What is expected:
Begin at the line containing "we will be relatively generous in grading." and give again every line to the end of the records, exactly, without the pictures.

[Items listed in a dataset]
******
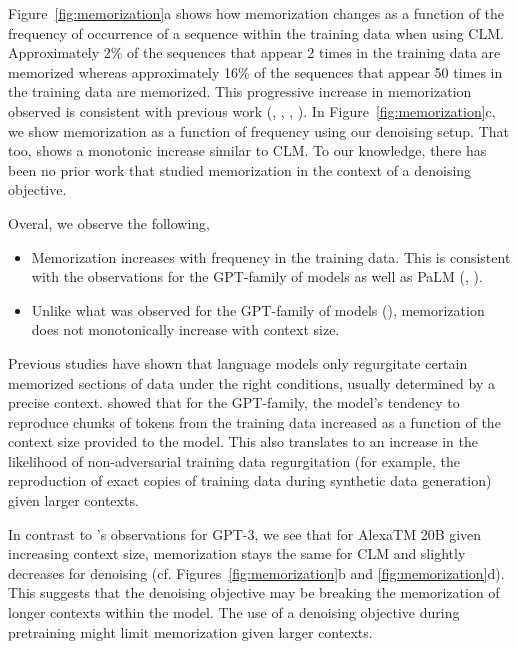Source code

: Figure~\ref{fig:memorization}a shows how memorization changes as a function of the frequency of occurrence of a sequence within the training data when using CLM. Approximately 2\% of the sequences that appear 2 times in the training data are memorized whereas approximately 16\% of the sequences that appear 50 times in the training data are memorized. This progressive increase in memorization observed is consistent with previous work (\citealt{Lee2022DeduplicatingTD}, \citealt{Kandpal2022DeduplicatingTD}, \citealt{Carlini2022QuantifyingMA}, \citealt{Chowdhery2022PaLMSL}). 
In Figure~\ref{fig:memorization}c, we show memorization as a function of frequency using our denoising setup. That too, shows a monotonic increase similar to CLM. To our knowledge, there has been no prior work that studied memorization in the context of a denoising objective.

Overal, we observe the following,

\begin{itemize}
    \item Memorization increases with frequency in the training data. This is consistent with the observations for the GPT-family of models as well as PaLM (\citealt{Carlini2022QuantifyingMA}, \citealt{Chowdhery2022PaLMSL}).

    \item Unlike what was observed for the GPT-family of models (\citealt{Carlini2022QuantifyingMA}), memorization does not monotonically increase with context size. 
\end{itemize}

Previous studies have shown that language models only regurgitate certain memorized sections of data under the right conditions, usually determined by a precise context. \citet{Carlini2022QuantifyingMA} showed that for the GPT-family, the model's tendency to reproduce chunks of tokens from the training data increased as a function of the context size provided to the model. This also translates to an increase in the likelihood of non-adversarial training data regurgitation (for example, the reproduction of exact copies of training data during synthetic data generation) given larger contexts. 

In contrast to \citet{Carlini2022QuantifyingMA}'s observations for GPT-3, we see that for {AlexaTM 20B} given increasing context size, memorization stays the same for CLM and slightly decreases for denoising (cf. Figures~\ref{fig:memorization}b and \ref{fig:memorization}d). This suggests that the denoising objective may be breaking the memorization of longer contexts within the model. The use of a denoising objective during pretraining might limit memorization given larger contexts.

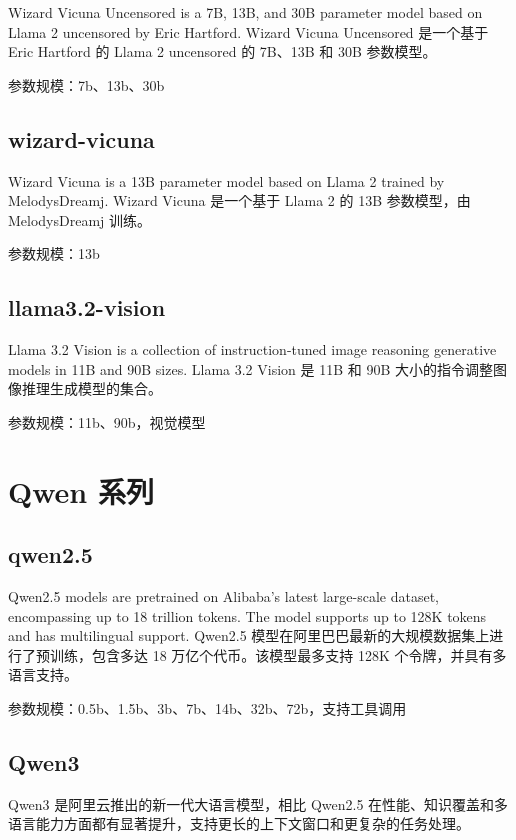 \documentclass[12pt,UTF8]{ctexbook}
\begin{document}
Wizard Vicuna Uncensored is a 7B, 13B, and 30B parameter model based on Llama 2 uncensored by Eric Hartford.
Wizard Vicuna Uncensored 是一个基于 Eric Hartford 的 Llama 2 uncensored 的 7B、13B 和 30B 参数模型。

参数规模：7b、13b、30b

\subsection{wizard-vicuna}

Wizard Vicuna is a 13B parameter model based on Llama 2 trained by MelodysDreamj.
Wizard Vicuna 是一个基于 Llama 2 的 13B 参数模型，由 MelodysDreamj 训练。

参数规模：13b

\subsection{llama3.2-vision}

Llama 3.2 Vision is a collection of instruction-tuned image reasoning generative models in 11B and 90B sizes.
Llama 3.2 Vision 是 11B 和 90B 大小的指令调整图像推理生成模型的集合。

参数规模：11b、90b，视觉模型

\section{Qwen 系列}

\subsection{qwen2.5}

Qwen2.5 models are pretrained on Alibaba's latest large-scale dataset, encompassing up to 18 trillion tokens. The model supports up to 128K tokens and has multilingual support.
Qwen2.5 模型在阿里巴巴最新的大规模数据集上进行了预训练，包含多达 18 万亿个代币。该模型最多支持 128K 个令牌，并具有多语言支持。

参数规模：0.5b、1.5b、3b、7b、14b、32b、72b，支持工具调用

\subsection{Qwen3}

Qwen3 是阿里云推出的新一代大语言模型，相比 Qwen2.5 在性能、知识覆盖和多语言能力方面都有显著提升，支持更长的上下文窗口和更复杂的任务处理。
\end{document}
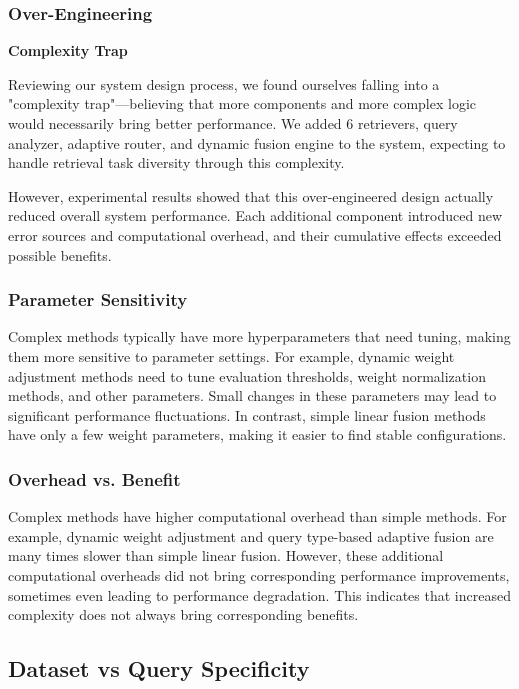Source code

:\documentclass[letterpaper]{article} %
\begin{document}
\subsubsection{Over-Engineering}

\textbf{Complexity Trap}

Reviewing our system design process, we found ourselves falling into a "complexity trap"—believing that more components and more complex logic would necessarily bring better performance. We added 6 retrievers, query analyzer, adaptive router, and dynamic fusion engine to the system, expecting to handle retrieval task diversity through this complexity.

However, experimental results showed that this over-engineered design actually reduced overall system performance. Each additional component introduced new error sources and computational overhead, and their cumulative effects exceeded possible benefits.

\subsubsection{Parameter Sensitivity}

Complex methods typically have more hyperparameters that need tuning, making them more sensitive to parameter settings. For example, dynamic weight adjustment methods need to tune evaluation thresholds, weight normalization methods, and other parameters. Small changes in these parameters may lead to significant performance fluctuations. In contrast, simple linear fusion methods have only a few weight parameters, making it easier to find stable configurations.

\subsubsection{Overhead vs. Benefit}

Complex methods have higher computational overhead than simple methods. For example, dynamic weight adjustment and query type-based adaptive fusion are many times slower than simple linear fusion. However, these additional computational overheads did not bring corresponding performance improvements, sometimes even leading to performance degradation. This indicates that increased complexity does not always bring corresponding benefits.

\subsection{Dataset vs Query Specificity}
\end{document}
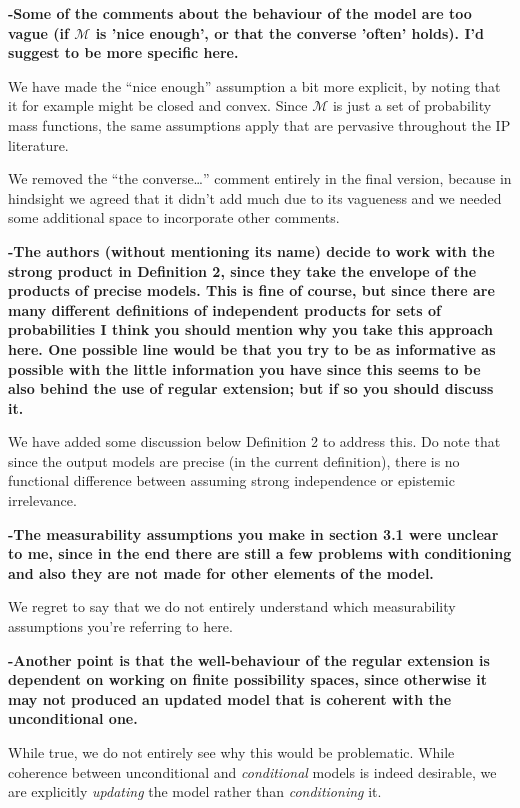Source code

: \documentclass[twoside,11pt]{letter}
\begin{document}
{\bf 
-Some of the comments about the behaviour of the model are too vague (if $\mathcal{M}$ is 'nice enough', or that the converse 'often' holds). I'd suggest to be more specific here. }

We have made the ``nice enough'' assumption a bit more explicit, by noting that it for example might be closed and convex. Since $\mathcal{M}$ is just a set of probability mass functions, the same assumptions apply that are pervasive throughout the IP literature. 

We removed the ``the converse\ldots '' comment entirely in the final version, because in hindsight we agreed that it didn't add much due to its vagueness and we needed some additional space to incorporate other comments.

{\bf
-The authors (without mentioning its name) decide to work with the strong product in Definition 2, since they take the envelope of the products of precise models. This is fine of course, but since there are many different definitions of independent products for sets of probabilities I think you should mention why you take this approach here. One possible line would be that you try to be as informative as possible with the little information you have since this seems to be also behind the use of regular extension; but if so you should discuss it.
} 

We have added some discussion below Definition 2 to address this. Do note that since the output models are precise (in the current definition), there is no functional difference between assuming strong independence or epistemic irrelevance.

{\bf
-The measurability assumptions you make in section 3.1 were unclear to me, since in the end there are still a few problems with conditioning and also they are not made for other elements of the model. 
}

We regret to say that we do not entirely understand which measurability assumptions you're referring to here.

{\bf
-Another point is that the well-behaviour of the regular extension is dependent on working on finite possibility spaces, since otherwise it may not produced an updated model that is coherent with the unconditional one. 
}

While true, we do not entirely see why this would be problematic. While coherence between unconditional and \emph{conditional} models is indeed desirable, we are explicitly \emph{updating} the model rather than \emph{conditioning} it.
\end{document}
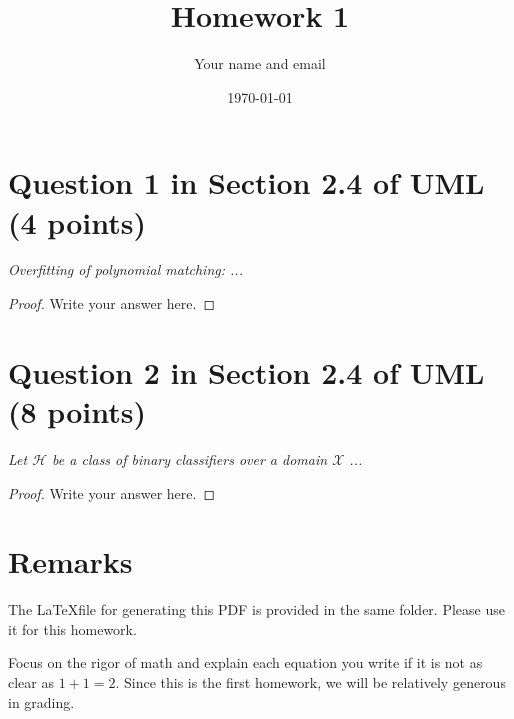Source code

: \documentclass{article}
\title{Homework 1}
\author{Your name and email}
\date{\today}
\begin{document}
\maketitle

\section{Question 1 in Section 2.4 of UML (4 points)}
\emph{Overfitting of polynomial matching: ...}
\begin{proof}
    Write your answer here.
\end{proof}
\section{Question 2 in Section 2.4 of UML (8 points)}
\emph{Let $\mathcal{H}$ be a class of binary classifiers over a domain $\mathcal{X}$ ...}
\begin{proof}
    Write your answer here.
\end{proof}

\section{Remarks}
The \LaTeX file for generating this PDF is provided in the same folder. 
Please use it for this homework.

Focus on the rigor of math and explain each equation you write if it is not as clear as $1+1 = 2$.
Since this is the first homework,
we will be relatively generous in grading.
\end{document}

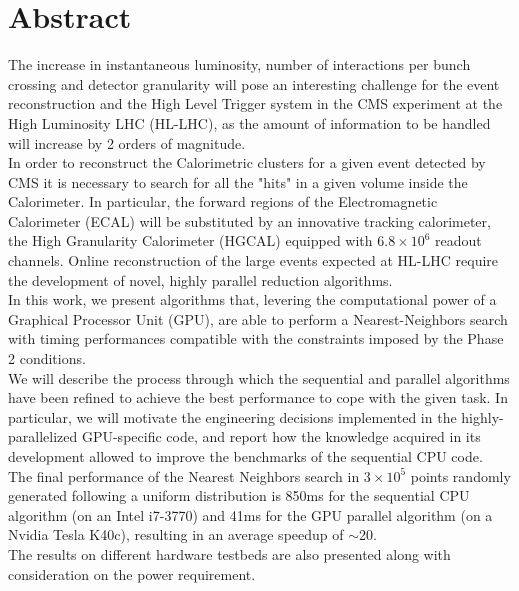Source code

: \chapter*{Abstract}
\thispagestyle{empty}
The increase in instantaneous luminosity, number of interactions per bunch crossing and detector granularity will pose an interesting challenge for the event reconstruction and the High Level Trigger system in the CMS experiment at the High Luminosity LHC (HL-LHC), as the amount of information to be handled will increase by 2 orders of magnitude.\\
In order to reconstruct the Calorimetric clusters for a given event detected by CMS it is necessary to search for all the "hits" in a given volume inside the Calorimeter. In particular, the forward regions of the Electromagnetic Calorimeter (ECAL) will be substituted by an innovative tracking calorimeter, the High Granularity Calorimeter (HGCAL) equipped with $6.8\times10^6$ readout channels. Online reconstruction of the large events expected at HL-LHC require the development of novel, highly parallel reduction algorithms.\\
In this work, we present algorithms that,  levering the computational power of a Graphical Processor Unit (GPU), are able to perform a Nearest-Neighbors search with timing performances compatible with the constraints imposed by the Phase 2 conditions.\\
We will describe the process through which the sequential and parallel algorithms have been refined to achieve the best performance to cope with the given task. In particular, we will motivate the engineering decisions implemented in the highly-parallelized GPU-specific code, and report how the knowledge acquired in its development allowed to improve the benchmarks of the sequential CPU code.\\
The final performance of the Nearest Neighbors search in $3\times10^5$ points randomly generated following a uniform distribution is 850\unit{ms} for the sequential CPU algorithm (on an Intel i7-3770) and  41\unit{ms} for the GPU parallel algorithm (on a Nvidia Tesla K40c), resulting in an average speedup of $\sim$20.\\
The results on different hardware testbeds are also presented along with consideration on the power requirement.\\

\cleardoublepage

\indici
******
Result below:
we will be relatively generous in grading.
\end{document}

Source code

: \chapter*{Abstract}
\thispagestyle{empty}
The increase in instantaneous luminosity, number of interactions per bunch crossing and detector granularity will pose an interesting challenge for the event reconstruction and the High Level Trigger system in the CMS experiment at the High Luminosity LHC (HL-LHC), as the amount of information to be handled will increase by 2 orders of magnitude.\\
In order to reconstruct the Calorimetric clusters for a given event detected by CMS it is necessary to search for all the "hits" in a given volume inside the Calorimeter. In particular, the forward regions of the Electromagnetic Calorimeter (ECAL) will be substituted by an innovative tracking calorimeter, the High Granularity Calorimeter (HGCAL) equipped with $6.8\times10^6$ readout channels. Online reconstruction of the large events expected at HL-LHC require the development of novel, highly parallel reduction algorithms.\\
In this work, we present algorithms that,  levering the computational power of a Graphical Processor Unit (GPU), are able to perform a Nearest-Neighbors search with timing performances compatible with the constraints imposed by the Phase 2 conditions.\\
We will describe the process through which the sequential and parallel algorithms have been refined to achieve the best performance to cope with the given task. In particular, we will motivate the engineering decisions implemented in the highly-parallelized GPU-specific code, and report how the knowledge acquired in its development allowed to improve the benchmarks of the sequential CPU code.\\
The final performance of the Nearest Neighbors search in $3\times10^5$ points randomly generated following a uniform distribution is 850\unit{ms} for the sequential CPU algorithm (on an Intel i7-3770) and  41\unit{ms} for the GPU parallel algorithm (on a Nvidia Tesla K40c), resulting in an average speedup of $\sim$20.\\
The results on different hardware testbeds are also presented along with consideration on the power requirement.\\

\cleardoublepage

\indici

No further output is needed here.